Dichtungen haben einen entscheidenden Einfluss auf die Funktion und Lebensdauer von Anlagen, Bauteilen und Komponenten. Trotzdem gehören sie zu den Bauteilen, die erst dann viel Aufmerksamkeit erfahren, wenn sie ihre Funktion nicht mehr richtig erfüllen. Während O-Ringe wahrscheinlich am weitesten verbreitet sind und es daneben noch einige andere statische Varianten gibt, eröffnet die Klebtechnik mit Flüssigdichtungen sowie dem Dichtkleben weitere Optionen für das sichere Abdichten.

In der industriellen Fertigung müssen Fügespalte von Bauteilen oft abgedichtet werden, um das Eindringen von Luft, Staub, Wasser und aggressiven Chemikalien zu verhindern. Dies ist insbesondere in der Elektronik, der Automobilindustrie, dem Maschinenbau sowie der Prozesstechnik gefragt. Typische Anwendungen sind so unterschiedlich wie die Branchen, in denen sie zum Einsatz kommen. Beispielhaft lassen sich Gehäuse von elektronischen Komponenten, Magnete sowie natürlich Fluidiksysteme nennen.

Bis zu einem gewissen Maß können Bauteile ohne zusätzliche Dichtung rein konstruktiv abgedichtet werden. Sobald die Anforderungen steigen, ist jedoch eine separate Dichtung erforderlich. Klassischerweise beantwortet der Konstrukteur diese Aufgabe mechanisch, indem er die Geometrie so auslegt, dass eine statische Dichtung in den Fügespalt eingelegt werden kann. Je nach thermischen, chemischen und mechanischen Anforderungen bestehen Industriedichtungen zumeist aus Gummi, Silikonen, thermoplastischen Elastomeren oder Teflon.

Gummi geben

Gummi ist dabei das am weitesten verbreitete Material, und die Entscheidung für Kautschuk-basierte Produkte hat auch einige Vorteile. Sie dichten sehr gut ab: Der dafür wichtige Druckverformungsrest liegt bei NBR bei den Standardbedingungen +100 °C/24h typischerweise bei 20% - 30%. Zudem sind sie etabliert, thermisch, chemisch sowie mechanisch robust und verursachen nur geringe Materialkosten. Sie haben aber auch Nachteile, insbesondere was ihre Integration in den Fertigungsprozess angeht.

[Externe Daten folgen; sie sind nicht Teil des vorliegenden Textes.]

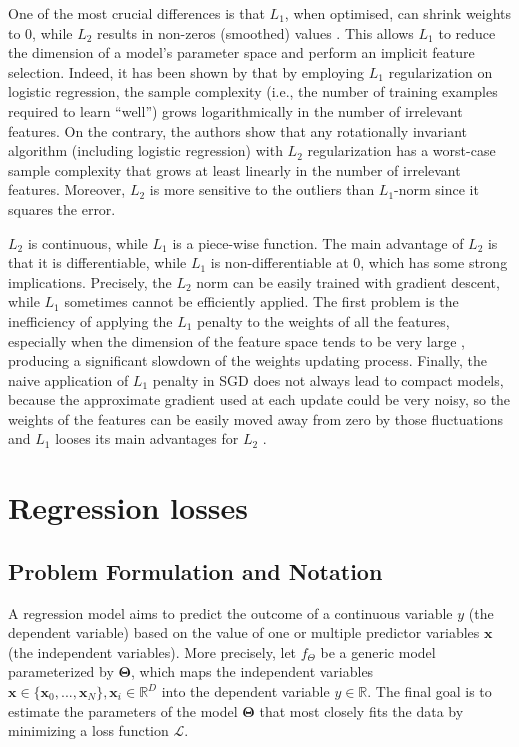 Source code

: \documentclass[sn-mathphys-num]{sn-jnl}%
\renewcommand\vec{\mathbf}
\begin{document}
One of the most crucial differences is that $L_1$, when optimised, can shrink weights to 0, while $L_2$ results in non-zeros (smoothed) values \cite{ML_1,ML_2,ML_3,andrew-ng-l1-l2,l1_vs_l2}. This allows $L_1$ to reduce the dimension of a model's parameter space and perform an implicit feature selection. Indeed, it has been shown by \cite{andrew-ng-l1-l2} that by employing $L_1$ regularization on logistic regression, the sample complexity (i.e., the number of training examples
required to learn “well”) grows logarithmically in the number of irrelevant features.
On the contrary, the authors show that any rotationally invariant algorithm (including logistic regression) with $L_2$ regularization has a worst-case sample complexity that grows at least linearly in the number of irrelevant features.
Moreover, $L_2$ is more sensitive to the outliers than $L_1$-norm since it squares the error.

$L_2$ is continuous, while $L_1$ is a piece-wise function.
The main advantage of $L_2$ is that it is differentiable, while  $L_1$ is non-differentiable at $0$, which has some strong implications. 
Precisely, the $L_2$ norm can be easily trained with gradient descent, while $L_1$ sometimes cannot be efficiently applied.
The first problem is the inefficiency of applying the $L_1$ penalty to the weights of all the features, especially when the dimension of the feature space tends to be very large \cite{l1_sgd},
producing a significant slowdown of the weights updating process. Finally, the naive application of $L_1$ penalty in SGD does not always lead to compact models, because the approximate gradient used at each update could be very noisy, so the weights of the features can be easily moved away from zero by those fluctuations and $L_1$ looses its main advantages for $L_2$ \cite{l1_sgd}.

\section{Regression losses} \label{sec:regression}
\subsection{Problem Formulation and Notation}
    A regression model aims to predict the outcome of a continuous variable $y$ (the dependent variable) based on the value of one or multiple predictor variables $\vec{x}$ (the independent variables). 
    More precisely, let $f_{\Theta}$ be a generic model parameterized by $\vec{\Theta}$, which maps the independent variables $\vec{x}\in \{\vec{x}_0,...,\vec{x}_N\}, \vec{x}_i \in \mathbb{R}^D$ into the dependent variable $y\in \mathbb{R}$.
    The final goal is to estimate the parameters of the model $\vec{\Theta}$ that most closely fits the data by minimizing a loss function $\mathcal{L}$.
    
\end{document}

Liegt eine runde Dichtgeometrie vor, dürften die Nachteile in den meisten Fällen nichts ins Gewicht fallen und O-Ringe die wirtschaftlichste Lösung sein. Bei Dichtschnuren oder Dichtbändern, wie sie etwa für Gehäuse in Frage kommen, wird eine effiziente Fertigung schon komplizierter. So müssen sie an der Verbindungsstelle, wo sich die beiden Enden berühren, händisch nachgeklebt werden, was einen weiteren und unter Umständen zeitintensiven Prozessschritt bedeutet.

Gummi mit komplexeren Geometrien lässt sich per Stanz- oder Vulkanisierungsform herstellen. Damit lassen sich einfache Produktionsprozesse realisieren, die aber nur für hohe Stückzahlen effizient sind, schließlich müssen die kostenintensiven Formen für jede Geometrie vorgehalten werden.

Auch thermoplastische Elastomere halten dicht

Alternativ sind häufig Dichtungen mit Thermoplastischen Elastomeren (TPE) möglich, die im Spritzgussverfahren direkt auf den Werkstoff des Bauteils angespritzt werden. Sie sind robust, abriebfest und haften gut auf technischen Kunststoffen wie PA, PC oder PBT, womit die Dichtung verliersicher wird. Bei Raumtemperatur verhalten sich TPE wie klassische Elastomere, allerdings begrenzt die thermoplastische Komponente den Temperatureinsatzbereich auf 80-100 °C, wobei der DVR bei höheren Temperaturen zunimmt. Bei dem weit verbreiteten TPU beträgt er etwa 80% (+100°C/24h), bei anderen TPE sind Werte um die 50% möglich.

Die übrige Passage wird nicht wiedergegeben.